Extensions are the truest expression of the second principle of the original “design of Postgres” vision, to
provide user extendibility for data types, operators and access methods.
Extensions allow users to do more with PostgreSQL than just basic storage and retrieval. PostgreSQL is a full-on integration environment, like Python or Perl, and you can build very complete data manipulation pipelines very close to the metal using native and extension features of PostgreSQL.
Even though I’m a contributor to one of the largest PostgreSQL extensions, I have particularly come to love small extensions, that do one simple thing, particularly one simple thing we maybe take for granted in other environments.
My old HTTP extension is just a binding of libcurl to a SQL interface, so users can do web queries inside the SQL environment.
And today I’ve finished up a GZIP extension, that is just a binding of zlib to SQL, so that users can… compress and decompress things.
It’s not a lot, but it’s a little.
The GZIP entension came about because of an email on the PostGIS development list, where Yuri noted
The amazing ST_AsMVT() has two common usage patterns: copy resulting MVTs to a tile cache (e.g. .mbtiles file or a materialized view), or serve MVT to the users (direct SQL->browser approach).

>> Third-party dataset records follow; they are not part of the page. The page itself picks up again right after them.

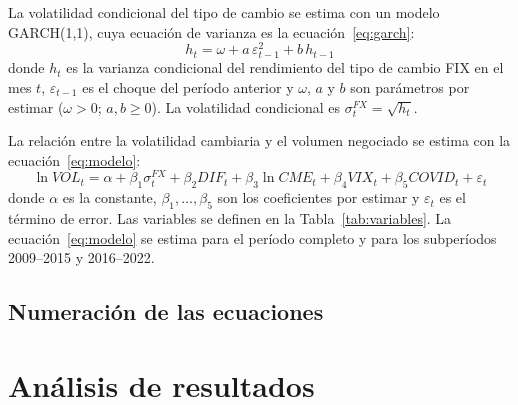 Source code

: 
La volatilidad condicional del tipo de cambio se estima con un modelo GARCH(1,1), cuya ecuación de varianza es la ecuación~\eqref{eq:garch}:
\begin{equation}
h_t = \omega + a\,\varepsilon_{t-1}^{2} + b\,h_{t-1}
\label{eq:garch}
\end{equation}
donde $h_t$ es la varianza condicional del rendimiento del tipo de cambio FIX en el mes $t$, $\varepsilon_{t-1}$ es el choque del período anterior y $\omega$, $a$ y $b$ son parámetros por estimar ($\omega > 0$; $a, b \geq 0$). La volatilidad condicional es $\sigma_t^{FX} = \sqrt{h_t}$.

La relación entre la volatilidad cambiaria y el volumen negociado se estima con la ecuación~\eqref{eq:modelo}:
\begin{equation}
\ln \mathit{VOL}_t = \alpha + \beta_1 \sigma_t^{FX} + \beta_2 \mathit{DIF}_t + \beta_3 \ln \mathit{CME}_t + \beta_4 \mathit{VIX}_t + \beta_5 \mathit{COVID}_t + \varepsilon_t
\label{eq:modelo}
\end{equation}
donde $\alpha$ es la constante, $\beta_1, \ldots, \beta_5$ son los coeficientes por estimar y $\varepsilon_t$ es el término de error. Las variables se definen en la Tabla~\ref{tab:variables}. La ecuación~\eqref{eq:modelo} se estima para el período completo y para los subperíodos 2009--2015 y 2016--2022.

\subsection{Numeración de las ecuaciones}


\section{Análisis de resultados}

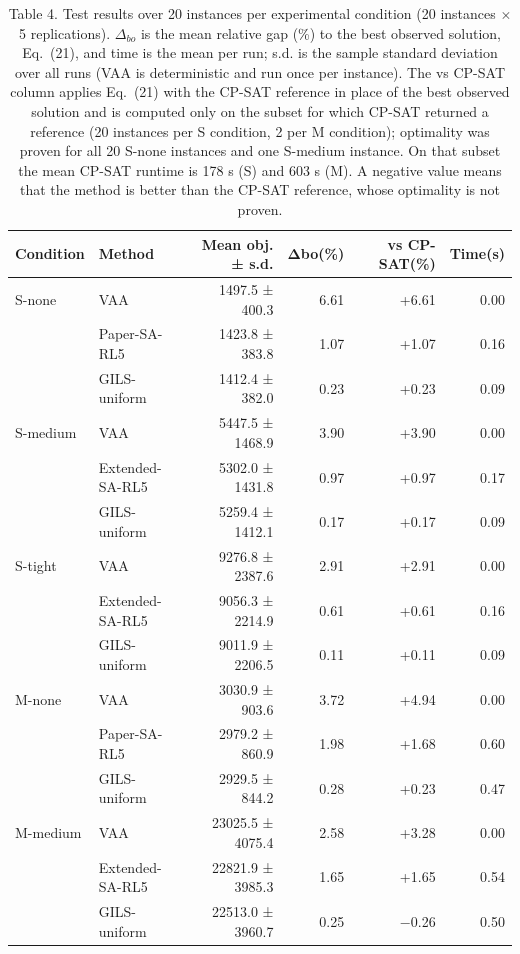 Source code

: \documentclass[10pt,a4paper]{article}
\begin{document}
\begin{table}[H]\centering
\caption{Table 4. Test results over 20 instances per experimental condition (20 instances $\times$ 5 replications). $\Delta_{bo}$ is the mean relative gap (\%) to the best observed solution, Eq.~(21), and time is the mean per run; s.d. is the sample standard deviation over all runs (VAA is deterministic and run once per instance). The vs CP-SAT column applies Eq.~(21) with the CP-SAT reference in place of the best observed solution and is computed only on the subset for which CP-SAT returned a reference (20 instances per S condition, 2 per M condition); optimality was proven for all 20 S-none instances and one S-medium instance. On that subset the mean CP-SAT runtime is 178 s (S) and 603 s (M). A negative value means that the method is better than the CP-SAT reference, whose optimality is not proven.}
\label{tab:main}\small
\begin{tabular}{@{}llrrrr@{}}
\toprule
Condition & Method & Mean obj. ± s.d. & Δbo(\%) & vs CP-SAT(\%) & Time(s)\\
\midrule
S-none & VAA & 1497.5 ± 400.3 & 6.61 & +6.61 & 0.00\\
 & Paper-SA-RL5 & 1423.8 ± 383.8 & 1.07 & +1.07 & 0.16\\
 & GILS-uniform & 1412.4 ± 382.0 & 0.23 & +0.23 & 0.09\\
S-medium & VAA & 5447.5 ± 1468.9 & 3.90 & +3.90 & 0.00\\
 & Extended-SA-RL5 & 5302.0 ± 1431.8 & 0.97 & +0.97 & 0.17\\
 & GILS-uniform & 5259.4 ± 1412.1 & 0.17 & +0.17 & 0.09\\
S-tight & VAA & 9276.8 ± 2387.6 & 2.91 & +2.91 & 0.00\\
 & Extended-SA-RL5 & 9056.3 ± 2214.9 & 0.61 & +0.61 & 0.16\\
 & GILS-uniform & 9011.9 ± 2206.5 & 0.11 & +0.11 & 0.09\\
M-none & VAA & 3030.9 ± 903.6 & 3.72 & +4.94 & 0.00\\
 & Paper-SA-RL5 & 2979.2 ± 860.9 & 1.98 & +1.68 & 0.60\\
 & GILS-uniform & 2929.5 ± 844.2 & 0.28 & +0.23 & 0.47\\
M-medium & VAA & 23025.5 ± 4075.4 & 2.58 & +3.28 & 0.00\\
 & Extended-SA-RL5 & 22821.9 ± 3985.3 & 1.65 & +1.65 & 0.54\\
 & GILS-uniform & 22513.0 ± 3960.7 & 0.25 & $-$0.26 & 0.50\\

\end{tabular}
\end{table}
\end{document}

Both patterns still require one additional data processing step – gziping.
Huh. And this use case also applies to people generating GeoJSON directly in the database and sending it out to web clients.
The PostgreSQL core has generally frowned on compression functions at the SQL level, because the database already does compression of over-sized tuples as necessary. The last thing we want is people manually applying compression to column values, and then stuffing them into rows where the database will then have to re-compress them internally. From the perspective of storage efficiency, just standing back and letting PostgreSQL do its work is preferable.
But from the perspective of an integration environment, where an application might be expected to emit or consume compressed data, having a tool in SQL to pack and unpack that data is potentially quite useful.
So I did the tiny binding to zlib and packed it up in an extension.
I hope lots of people find it useful.